__YOUR ASSIGNMENT__
Start at the line in the entries below that contains "After you've finished", stop at the line that contains "of a compliance", and output exactly the lines in that span, both ends included.

Segment Start: THE RECORDS

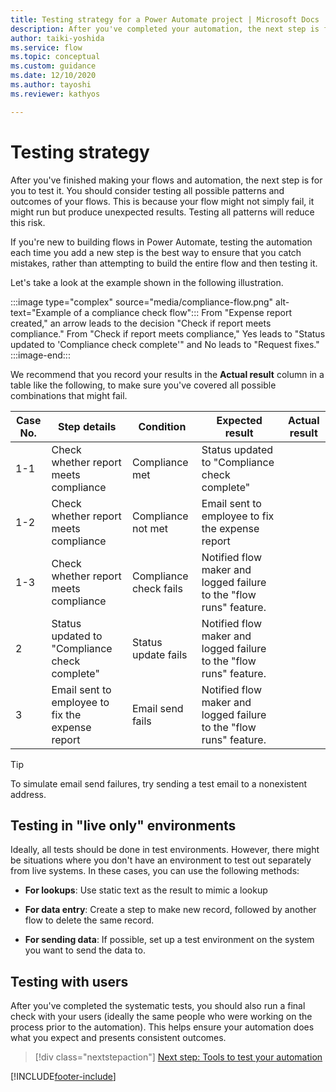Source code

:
 ```yaml
---
title: Testing strategy for a Power Automate project | Microsoft Docs
description: After you've completed your automation, the next step is for you to test it out. This article explains about the testing strategies you should consider.
author: taiki-yoshida
ms.service: flow
ms.topic: conceptual
ms.custom: guidance
ms.date: 12/10/2020
ms.author: tayoshi
ms.reviewer: kathyos

---
```


# Testing strategy

After you've finished making your flows and automation, the next step is for you to test it. You should consider testing all possible patterns and outcomes of your
flows. This is because your flow might not simply fail, it might run but produce
unexpected results. Testing all patterns will reduce this risk.

If you're new to building flows in Power Automate, testing the
automation each time you add a new step is the best way to ensure that you catch
mistakes, rather than attempting to build the entire flow and then testing it.

Let's take a look at the example shown in the following illustration.

:::image type="complex" source="media/compliance-flow.png" alt-text="Example of a compliance check flow":::
   From "Expense report created," an arrow leads to the decision "Check if report meets compliance." From "Check if report meets compliance," Yes leads to "Status updated to 'Compliance check complete'" and No leads to "Request fixes."
:::image-end:::

We recommend that you record your results in the **Actual result** column in a table like the following, to make sure you've covered all
possible combinations that might fail.

| Case No. | Step details                                  | Condition              | Expected result                                                | Actual result |
|----------|-----------------------------------------------|------------------------|----------------------------------------------------------------|---------------|
| 1-1      | Check whether report meets compliance              | Compliance met         | Status updated to "Compliance check complete"                  |              |
| 1-2      | Check whether report meets compliance              | Compliance not met     | Email sent to employee to fix the expense report                            |               |
| 1-3      | Check whether report meets compliance              | Compliance check fails | Notified flow maker and logged failure to the "flow runs" feature. |               |
| 2        | Status updated to "Compliance check complete" | Status update fails    | Notified flow maker and logged failure to the "flow runs" feature. |               |
| 3        | Email sent to employee to fix the expense report           | Email send fails       | Notified flow maker and logged failure to the "flow runs" feature. |               |

>[!TIP]
>To simulate email send failures, try sending a test email to a nonexistent address.

## Testing in "live only" environments

Ideally, all tests should be done in test environments. However, there might be
situations where you don't have an environment to test out separately from
live systems. In these cases, you can use the following methods:

- **For lookups**: Use static text as the result to mimic a lookup

- **For data entry**: Create a step to make new record, followed by another flow
to delete the same record.

- **For sending data**: If possible, set up a test environment on the system you want to send the
data to.

## Testing with users

After you've completed the systematic tests, you should also run a final check
with your users (ideally the same people who were working on the process prior
to the automation). This helps ensure your automation does what you expect and
presents consistent outcomes.

> [!div class="nextstepaction"]
> [Next step: Tools to test your automation](tools-and-settings.md)

[!INCLUDE[footer-include](../../includes/footer-banner.md)]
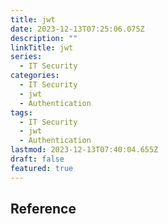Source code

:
 ```yaml
---
title: jwt
date: 2023-12-13T07:25:06.075Z
description: ""
linkTitle: jwt
series:
  - IT Security
categories:
  - IT Security
  - jwt
  - Authentication
tags:
  - IT Security
  - jwt
  - Authentication
lastmod: 2023-12-13T07:40:04.655Z
draft: false
featured: true
---
```


## Reference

Segment End: THE RECORDS

__WORKED SOLUTION__
After you've finished making your flows and automation, the next step is for you to test it. You should consider testing all possible patterns and outcomes of your
flows. This is because your flow might not simply fail, it might run but produce
unexpected results. Testing all patterns will reduce this risk.

If you're new to building flows in Power Automate, testing the
automation each time you add a new step is the best way to ensure that you catch
mistakes, rather than attempting to build the entire flow and then testing it.

Let's take a look at the example shown in the following illustration.

:::image type="complex" source="media/compliance-flow.png" alt-text="Example of a compliance check flow":::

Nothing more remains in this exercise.